UC Santa Barbara

Many properties of organic semiconductors, such as charge transport or optical absorbance, are governed by the solid-state organization of the material, which is in turn determined by its chemical structure. Developing a fundamental understanding of molecular features that can be used to control the solid-state properties of organic semiconductors is key to designing materials with improved performance or unique new properties. In my research, I have employed a diverse set of techniques, such as theory, experiment and device characterization, to better understand the relationship between molecular structure and solid-state properties of molecular organic semiconductors. Herein, the relationship between the chemical structure of molecular and oligomeric organic semiconductors and their response to thermal stresses and changes in temperature are described.
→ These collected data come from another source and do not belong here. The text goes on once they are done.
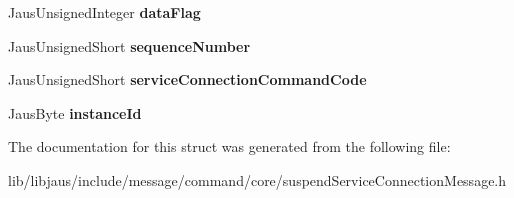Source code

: \begin{DoxyCompactItemize}
\item 
\hypertarget{struct_suspend_service_connection_message_struct_a480d45065edad8941eb0eef914b665d1}{\-Jaus\-Unsigned\-Integer {\bfseries data\-Flag}}\label{struct_suspend_service_connection_message_struct_a480d45065edad8941eb0eef914b665d1}

\item 
\hypertarget{struct_suspend_service_connection_message_struct_a0b2ac7fe71be981da07291841f211c22}{\-Jaus\-Unsigned\-Short {\bfseries sequence\-Number}}\label{struct_suspend_service_connection_message_struct_a0b2ac7fe71be981da07291841f211c22}

\item 
\hypertarget{struct_suspend_service_connection_message_struct_a617b753522f60a40f4beb3ee34c3e0eb}{\-Jaus\-Unsigned\-Short {\bfseries service\-Connection\-Command\-Code}}\label{struct_suspend_service_connection_message_struct_a617b753522f60a40f4beb3ee34c3e0eb}

\item 
\hypertarget{struct_suspend_service_connection_message_struct_a2b3eeeb3667ba01e10bc9d76ec5f79ed}{\-Jaus\-Byte {\bfseries instance\-Id}}\label{struct_suspend_service_connection_message_struct_a2b3eeeb3667ba01e10bc9d76ec5f79ed}

\end{DoxyCompactItemize}


\-The documentation for this struct was generated from the following file\-:\begin{DoxyCompactItemize}
\item 
lib/libjaus/include/message/command/core/suspend\-Service\-Connection\-Message.\-h\end{DoxyCompactItemize}
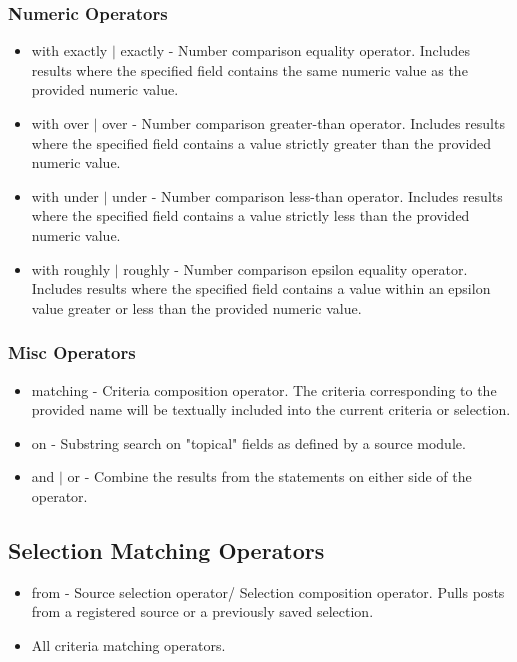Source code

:\subsubsection{Numeric Operators}
\begin{itemize}
\item with exactly $|$ exactly - Number comparison equality operator. Includes results where the specified field contains the same numeric value as the provided numeric value.
\item with over $|$ over - Number comparison greater-than operator. Includes results where the specified field contains a value strictly greater than the provided numeric value.
\item with under $|$ under - Number comparison less-than operator. Includes results where the specified field contains a value strictly less than the provided numeric value.
\item with roughly $|$ roughly - Number comparison epsilon equality operator. Includes results where the specified field contains a value within an epsilon value greater or less than the provided numeric value.
\end{itemize}
\subsubsection{Misc Operators}
\begin{itemize}
\item matching - Criteria composition operator. The criteria corresponding to the provided name will be textually included into the current criteria or selection.
\item on - Substring search on "topical" fields as defined by a source module.
\item and $|$ or - Combine the results from the statements on either side of the operator.
\end{itemize}

\subsection{Selection Matching Operators}
\begin{itemize}
    \item from - Source selection operator/ Selection composition operator. Pulls posts from a registered source or a previously saved selection. 
    \item All criteria matching operators.
\end{itemize}

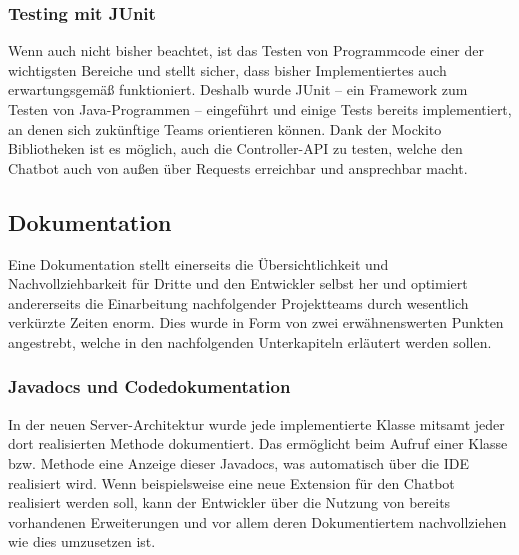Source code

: 		\subsubsection{Testing mit JUnit}
			Wenn auch nicht bisher beachtet, ist das Testen von Programmcode einer der
			wichtigsten Bereiche und stellt sicher, dass bisher Implementiertes auch
			erwartungsgemäß funktioniert. Deshalb wurde JUnit – ein Framework zum Testen
			von Java-Programmen – eingeführt und einige Tests bereits implementiert, an
			denen sich zukünftige Teams orientieren können. Dank der Mockito
			Bibliotheken ist es möglich, auch die Controller-API zu testen, welche den
			Chatbot auch von außen über Requests erreichbar und ansprechbar macht.

	\subsection{Dokumentation}
		Eine Dokumentation stellt einerseits die Übersichtlichkeit und
		Nachvollziehbarkeit für Dritte und den Entwickler selbst her und optimiert
		andererseits die Einarbeitung nachfolgender Projektteams durch wesentlich
		verkürzte Zeiten enorm. Dies wurde in Form von zwei erwähnenswerten Punkten
		angestrebt, welche in den nachfolgenden Unterkapiteln erläutert werden
		sollen.
		
		\subsubsection{Javadocs und Codedokumentation}
			In der neuen Server-Architektur wurde jede implementierte Klasse mitsamt
			jeder dort realisierten Methode dokumentiert. Das ermöglicht beim Aufruf
			einer Klasse bzw. Methode eine Anzeige dieser Javadocs, was automatisch über
			die IDE realisiert wird. Wenn beispielsweise eine neue Extension für den
			Chatbot realisiert werden soll, kann der Entwickler über die Nutzung von
			bereits vorhandenen Erweiterungen und vor allem deren Dokumentiertem
			nachvollziehen wie dies umzusetzen ist.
First, I will describe the tolerance of an organic field-effect transistor to operation at temperatures up to 200 ºC and over multiple high-temperature cycles, with only slight changes in charge carrier mobility and properties. The active layer of this device is composed of an oligomeric organic semiconductor whose structure is very similar to that of two well-known ambipolar conjugated polymers. Heating to 200 ºC or above results in appearance ambipolar charge transport in the oligomeric active layer as well. Then, the solid-state organization of a nearly isostructural series of oligomeric organic semiconductors–including the material discussed above–is characterized. As-cast, the first half of the series orients edge-on relative to the substrate while the second half is oriented face-on. This difference is likely due to kinetic trapping during the spin-coating process because melt-annealing of thin films of the four different materials results in edge-on orientation of crystallites for all four molecules. Finally, I describe a combined theoretical and experimental approach to probing aspects of molecular organization and topology based on solid-state NMR. Using this approach, a previously hypothesized change in molecular shape upon crystallization of a molecular organic semiconductor is confirmed. The novel molecular design element of a tail-to-tail couple hexyl-bithiophene core removes the trade-off between solubility and solid-state order in molecular semiconductors.